A hydrogen-bonded chain of edge-fused rings in 5-nitro­isatin

Glidewell, C.; Low, J.N.; Skakle, J.M.S.; Wardell, J.L.

doi:10.1107/S1600536806037627

organic compounds

CRYSTALLOGRAPHIC
COMMUNICATIONS

ISSN: 2056-9890

Volume 62| Part 10| October 2006| Pages o4572-o4574

https://doi.org/10.1107/S1600536806037627

A hydrogen-bonded chain of edge-fused rings in 5-nitroisatin

Christopher Glidewell,^a ^* John N. Low,^b Janet M. S. Skakle ^c and James L. Wardell ^d

^aSchool of Chemistry, University of St Andrews, Fife KY16 9ST, Scotland, ^bDepartment of Chemistry, University of Aberdeen, Meston Walk, Old Aberdeen AB24 3UE, Scotland, ^cDepartment of Chemistry, University of Aberdeen, Meston Walk, Old Aberdeen AB24 3UE, Scotland, and ^dInstituto de Química, Departamento de Química Inorgânica, Universidade Federal do Rio de Janeiro, 21945-970 Rio de Janeiro, RJ, Brazil
^*Correspondence e-mail: cg@st-andrews.ac.uk

(Received 15 September 2006; accepted 15 September 2006; online 22 September 2006)

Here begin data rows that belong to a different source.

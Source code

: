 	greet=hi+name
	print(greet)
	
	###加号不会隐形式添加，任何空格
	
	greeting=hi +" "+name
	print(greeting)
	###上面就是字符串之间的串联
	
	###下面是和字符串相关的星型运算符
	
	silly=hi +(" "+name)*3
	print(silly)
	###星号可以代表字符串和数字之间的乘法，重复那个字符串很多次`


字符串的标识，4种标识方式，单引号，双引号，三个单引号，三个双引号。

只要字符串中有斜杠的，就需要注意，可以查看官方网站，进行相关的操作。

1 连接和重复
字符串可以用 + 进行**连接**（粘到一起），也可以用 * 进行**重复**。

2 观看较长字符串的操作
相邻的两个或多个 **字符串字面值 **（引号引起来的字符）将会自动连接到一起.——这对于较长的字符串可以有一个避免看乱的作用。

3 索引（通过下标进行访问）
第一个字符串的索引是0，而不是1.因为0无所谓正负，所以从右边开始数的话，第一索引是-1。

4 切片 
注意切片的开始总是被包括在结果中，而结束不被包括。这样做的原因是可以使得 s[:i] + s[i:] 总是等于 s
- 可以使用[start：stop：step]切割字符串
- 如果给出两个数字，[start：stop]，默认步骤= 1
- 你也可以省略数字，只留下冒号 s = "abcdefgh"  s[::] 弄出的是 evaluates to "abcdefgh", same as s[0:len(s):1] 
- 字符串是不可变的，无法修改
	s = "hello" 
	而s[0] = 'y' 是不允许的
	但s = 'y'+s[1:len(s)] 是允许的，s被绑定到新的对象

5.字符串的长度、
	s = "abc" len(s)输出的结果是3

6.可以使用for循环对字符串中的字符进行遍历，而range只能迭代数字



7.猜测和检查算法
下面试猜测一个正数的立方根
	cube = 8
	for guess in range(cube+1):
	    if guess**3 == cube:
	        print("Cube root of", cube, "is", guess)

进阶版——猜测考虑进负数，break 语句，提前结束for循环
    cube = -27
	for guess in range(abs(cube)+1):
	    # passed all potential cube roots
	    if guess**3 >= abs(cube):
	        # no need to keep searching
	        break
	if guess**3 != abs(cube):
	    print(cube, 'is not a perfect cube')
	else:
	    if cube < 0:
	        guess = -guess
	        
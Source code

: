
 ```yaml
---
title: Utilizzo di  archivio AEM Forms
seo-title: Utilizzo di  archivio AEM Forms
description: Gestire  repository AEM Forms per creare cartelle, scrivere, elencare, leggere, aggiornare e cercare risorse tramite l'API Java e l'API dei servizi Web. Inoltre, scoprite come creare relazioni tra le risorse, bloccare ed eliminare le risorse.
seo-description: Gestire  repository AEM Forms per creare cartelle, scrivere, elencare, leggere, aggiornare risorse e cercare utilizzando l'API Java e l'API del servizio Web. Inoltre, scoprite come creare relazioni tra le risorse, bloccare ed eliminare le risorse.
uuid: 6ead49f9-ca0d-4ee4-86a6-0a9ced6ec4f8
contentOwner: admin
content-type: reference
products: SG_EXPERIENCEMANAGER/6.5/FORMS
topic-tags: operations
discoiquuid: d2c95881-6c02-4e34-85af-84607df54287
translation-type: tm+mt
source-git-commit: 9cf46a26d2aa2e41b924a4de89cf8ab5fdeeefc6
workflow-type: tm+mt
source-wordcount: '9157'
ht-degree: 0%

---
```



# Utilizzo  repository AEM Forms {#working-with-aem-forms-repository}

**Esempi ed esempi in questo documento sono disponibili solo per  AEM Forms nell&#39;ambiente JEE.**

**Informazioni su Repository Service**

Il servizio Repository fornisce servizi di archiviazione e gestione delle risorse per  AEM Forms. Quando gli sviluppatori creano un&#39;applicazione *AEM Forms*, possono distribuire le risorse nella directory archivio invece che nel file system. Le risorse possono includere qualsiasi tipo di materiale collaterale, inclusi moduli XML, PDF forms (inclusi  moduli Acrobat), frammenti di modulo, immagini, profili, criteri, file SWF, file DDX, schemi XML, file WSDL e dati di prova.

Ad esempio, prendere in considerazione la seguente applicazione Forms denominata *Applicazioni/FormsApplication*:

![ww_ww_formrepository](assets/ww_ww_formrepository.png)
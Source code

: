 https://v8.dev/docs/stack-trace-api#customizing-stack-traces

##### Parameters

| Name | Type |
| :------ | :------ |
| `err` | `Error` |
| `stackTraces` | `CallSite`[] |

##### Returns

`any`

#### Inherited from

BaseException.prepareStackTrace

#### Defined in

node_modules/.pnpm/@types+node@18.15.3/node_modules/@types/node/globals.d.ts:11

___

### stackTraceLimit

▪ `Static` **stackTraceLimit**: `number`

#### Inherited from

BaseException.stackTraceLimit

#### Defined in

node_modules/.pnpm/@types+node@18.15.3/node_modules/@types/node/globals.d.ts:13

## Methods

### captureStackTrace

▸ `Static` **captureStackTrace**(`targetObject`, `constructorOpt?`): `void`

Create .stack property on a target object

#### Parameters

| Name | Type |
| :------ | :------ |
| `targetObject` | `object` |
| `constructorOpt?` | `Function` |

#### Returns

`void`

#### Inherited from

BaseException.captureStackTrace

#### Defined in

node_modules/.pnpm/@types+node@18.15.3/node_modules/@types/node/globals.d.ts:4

The title compound, C₈H₄N₂O₄, crystallizes with Z′ = 2. The molecules are linked by a combination of N—H⋯O and C—H⋯O hydrogen bonds into chains of edge-fused R₄⁴(16) and R₄⁴(26) rings.

Comment

We report here the molecular and supramolecular structure of 5-nitroisatin (I), whose behaviour is briefly compared with that of 5-iodoisatin (II), which we reported recently (Garden et al., 2006 ).

Compound (I) crystallizes with Z′ = 2 in the space group P $[\overline{1}]$ (Fig. 1), and the two molecules have very similar dimensions. Both exhibit long bonds, C11—C12 and C21—C22, between the two carbonyl groups (Table 1), as typically found in isatins (Palenik et al., 1990 ; Garden et al., 2006), while the dihedral angles between the nitro groups and the adjacent aryl rings are 10.4 (2)° in molecule 1 and 7.4 (2)° in molecule 2.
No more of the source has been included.